## WHAT IS NEEDED
Gather every line below where "users" appears.

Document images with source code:
-=-=-=-=-

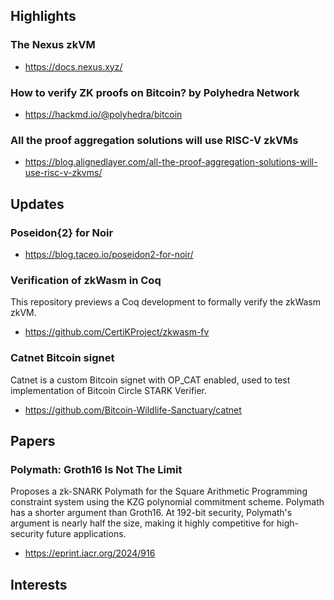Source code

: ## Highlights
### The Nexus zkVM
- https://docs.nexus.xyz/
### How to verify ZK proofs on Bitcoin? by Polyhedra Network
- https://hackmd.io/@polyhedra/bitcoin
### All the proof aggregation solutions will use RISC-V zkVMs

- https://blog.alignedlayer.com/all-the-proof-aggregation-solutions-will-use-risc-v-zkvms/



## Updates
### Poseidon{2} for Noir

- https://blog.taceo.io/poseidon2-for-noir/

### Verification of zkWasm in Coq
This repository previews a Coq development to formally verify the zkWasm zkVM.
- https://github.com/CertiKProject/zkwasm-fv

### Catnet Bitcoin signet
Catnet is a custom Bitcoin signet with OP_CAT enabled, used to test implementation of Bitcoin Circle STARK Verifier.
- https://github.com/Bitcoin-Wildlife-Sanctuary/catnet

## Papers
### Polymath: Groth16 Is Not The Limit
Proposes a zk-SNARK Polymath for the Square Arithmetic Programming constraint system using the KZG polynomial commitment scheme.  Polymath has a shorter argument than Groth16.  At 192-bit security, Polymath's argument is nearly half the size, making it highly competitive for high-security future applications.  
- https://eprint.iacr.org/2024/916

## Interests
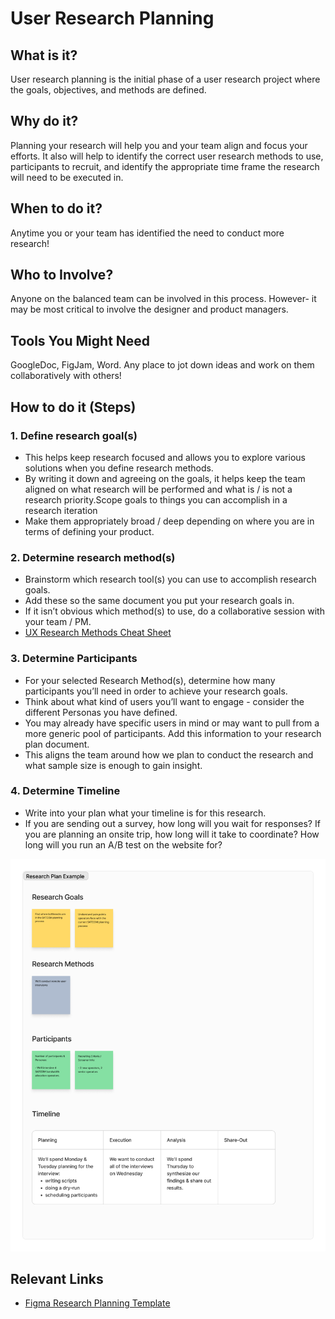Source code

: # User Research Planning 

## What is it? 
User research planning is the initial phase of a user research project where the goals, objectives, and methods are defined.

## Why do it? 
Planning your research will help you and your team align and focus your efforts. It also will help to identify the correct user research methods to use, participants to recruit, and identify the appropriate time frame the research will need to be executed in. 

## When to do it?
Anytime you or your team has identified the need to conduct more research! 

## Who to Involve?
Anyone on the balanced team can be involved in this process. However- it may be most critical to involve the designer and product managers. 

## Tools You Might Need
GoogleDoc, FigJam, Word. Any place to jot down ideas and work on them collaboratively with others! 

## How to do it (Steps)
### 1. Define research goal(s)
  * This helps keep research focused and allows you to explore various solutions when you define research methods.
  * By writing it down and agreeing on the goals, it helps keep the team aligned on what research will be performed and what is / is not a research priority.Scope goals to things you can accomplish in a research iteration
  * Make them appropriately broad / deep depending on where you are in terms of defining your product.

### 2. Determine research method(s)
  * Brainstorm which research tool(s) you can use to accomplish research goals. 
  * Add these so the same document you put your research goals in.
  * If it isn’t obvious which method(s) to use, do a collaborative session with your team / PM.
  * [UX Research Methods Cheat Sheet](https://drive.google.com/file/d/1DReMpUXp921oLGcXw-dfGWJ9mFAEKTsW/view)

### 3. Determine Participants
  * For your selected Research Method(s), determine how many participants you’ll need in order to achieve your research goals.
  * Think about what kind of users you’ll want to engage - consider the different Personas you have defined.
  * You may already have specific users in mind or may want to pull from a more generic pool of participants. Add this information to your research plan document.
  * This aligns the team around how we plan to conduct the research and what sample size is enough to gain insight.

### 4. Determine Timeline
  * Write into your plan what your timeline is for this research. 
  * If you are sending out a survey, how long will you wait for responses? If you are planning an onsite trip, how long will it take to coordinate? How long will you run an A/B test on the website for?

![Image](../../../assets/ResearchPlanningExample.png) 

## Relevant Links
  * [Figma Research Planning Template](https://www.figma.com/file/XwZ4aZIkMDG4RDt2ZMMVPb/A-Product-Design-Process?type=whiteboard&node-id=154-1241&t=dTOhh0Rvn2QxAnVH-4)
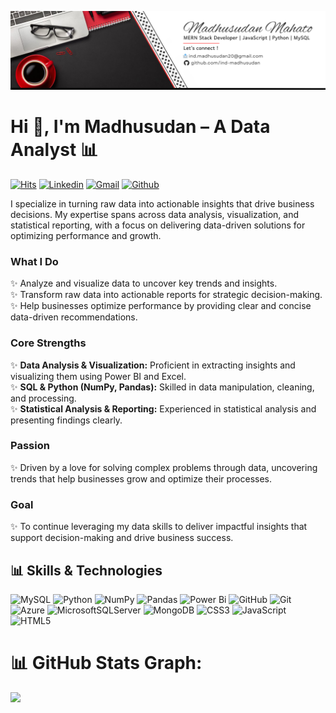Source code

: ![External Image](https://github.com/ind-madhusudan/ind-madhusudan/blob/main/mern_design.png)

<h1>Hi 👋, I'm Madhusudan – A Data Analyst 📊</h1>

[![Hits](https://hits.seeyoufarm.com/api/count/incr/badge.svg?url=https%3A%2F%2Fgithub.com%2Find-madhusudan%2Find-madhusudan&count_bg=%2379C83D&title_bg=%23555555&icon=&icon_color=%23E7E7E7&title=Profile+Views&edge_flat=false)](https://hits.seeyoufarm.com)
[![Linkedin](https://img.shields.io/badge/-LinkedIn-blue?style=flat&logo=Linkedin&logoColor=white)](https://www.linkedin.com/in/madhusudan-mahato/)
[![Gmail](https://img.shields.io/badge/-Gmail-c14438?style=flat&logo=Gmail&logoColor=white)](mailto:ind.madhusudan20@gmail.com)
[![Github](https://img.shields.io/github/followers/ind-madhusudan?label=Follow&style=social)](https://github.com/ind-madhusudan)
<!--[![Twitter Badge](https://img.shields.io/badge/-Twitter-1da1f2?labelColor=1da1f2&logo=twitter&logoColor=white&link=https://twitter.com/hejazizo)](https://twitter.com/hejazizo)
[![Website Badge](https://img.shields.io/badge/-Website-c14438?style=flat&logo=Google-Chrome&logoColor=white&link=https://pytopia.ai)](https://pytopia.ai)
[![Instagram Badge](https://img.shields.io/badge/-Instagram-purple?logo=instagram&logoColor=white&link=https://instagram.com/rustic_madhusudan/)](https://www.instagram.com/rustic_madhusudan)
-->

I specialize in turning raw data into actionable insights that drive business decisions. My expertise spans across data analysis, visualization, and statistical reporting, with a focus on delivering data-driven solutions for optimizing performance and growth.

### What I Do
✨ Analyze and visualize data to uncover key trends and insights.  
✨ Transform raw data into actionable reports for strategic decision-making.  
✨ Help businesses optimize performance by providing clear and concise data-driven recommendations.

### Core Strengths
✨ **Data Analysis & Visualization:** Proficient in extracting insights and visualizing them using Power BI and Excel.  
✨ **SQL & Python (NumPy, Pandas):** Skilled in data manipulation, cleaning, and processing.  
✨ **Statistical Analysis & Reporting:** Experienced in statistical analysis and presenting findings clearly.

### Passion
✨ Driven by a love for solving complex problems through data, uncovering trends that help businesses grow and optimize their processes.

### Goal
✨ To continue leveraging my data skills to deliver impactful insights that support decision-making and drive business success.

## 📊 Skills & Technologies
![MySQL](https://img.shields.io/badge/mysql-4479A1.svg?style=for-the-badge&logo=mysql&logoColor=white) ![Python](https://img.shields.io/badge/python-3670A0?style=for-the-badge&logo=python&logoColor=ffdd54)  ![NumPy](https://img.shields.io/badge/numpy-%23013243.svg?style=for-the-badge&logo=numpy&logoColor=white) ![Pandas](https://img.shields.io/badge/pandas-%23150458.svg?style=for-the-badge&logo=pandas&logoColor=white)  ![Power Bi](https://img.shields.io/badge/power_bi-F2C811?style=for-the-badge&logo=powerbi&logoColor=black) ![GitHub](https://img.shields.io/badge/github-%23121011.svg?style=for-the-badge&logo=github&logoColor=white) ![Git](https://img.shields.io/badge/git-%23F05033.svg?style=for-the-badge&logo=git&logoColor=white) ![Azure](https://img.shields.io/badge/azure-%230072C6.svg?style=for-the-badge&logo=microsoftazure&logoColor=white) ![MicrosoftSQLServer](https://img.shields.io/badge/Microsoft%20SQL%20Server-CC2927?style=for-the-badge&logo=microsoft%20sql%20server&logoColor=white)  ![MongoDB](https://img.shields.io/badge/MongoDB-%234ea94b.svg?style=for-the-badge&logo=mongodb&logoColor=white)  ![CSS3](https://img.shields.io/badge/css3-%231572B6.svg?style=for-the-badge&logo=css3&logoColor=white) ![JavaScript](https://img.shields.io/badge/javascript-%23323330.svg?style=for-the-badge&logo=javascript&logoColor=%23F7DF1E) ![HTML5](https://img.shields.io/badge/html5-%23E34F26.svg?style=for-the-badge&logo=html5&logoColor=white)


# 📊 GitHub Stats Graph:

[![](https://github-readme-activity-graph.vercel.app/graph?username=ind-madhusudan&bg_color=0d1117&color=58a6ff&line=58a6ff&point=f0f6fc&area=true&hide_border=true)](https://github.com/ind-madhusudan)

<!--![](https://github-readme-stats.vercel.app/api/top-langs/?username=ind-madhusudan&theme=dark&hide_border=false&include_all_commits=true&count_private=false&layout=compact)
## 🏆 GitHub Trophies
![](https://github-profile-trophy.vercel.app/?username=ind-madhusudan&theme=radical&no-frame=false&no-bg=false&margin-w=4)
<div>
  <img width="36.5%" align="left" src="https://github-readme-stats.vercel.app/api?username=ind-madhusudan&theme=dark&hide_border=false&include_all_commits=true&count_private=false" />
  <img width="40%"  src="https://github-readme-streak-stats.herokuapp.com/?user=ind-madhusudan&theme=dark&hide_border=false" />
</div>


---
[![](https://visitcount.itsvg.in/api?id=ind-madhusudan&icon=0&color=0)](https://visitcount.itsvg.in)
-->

-=-=-=-=-

## ANSWER TO THIS PROBLEM
  * Think about what kind of users you’ll want to engage - consider the different Personas you have defined.
  * You may already have specific users in mind or may want to pull from a more generic pool of participants. Add this information to your research plan document.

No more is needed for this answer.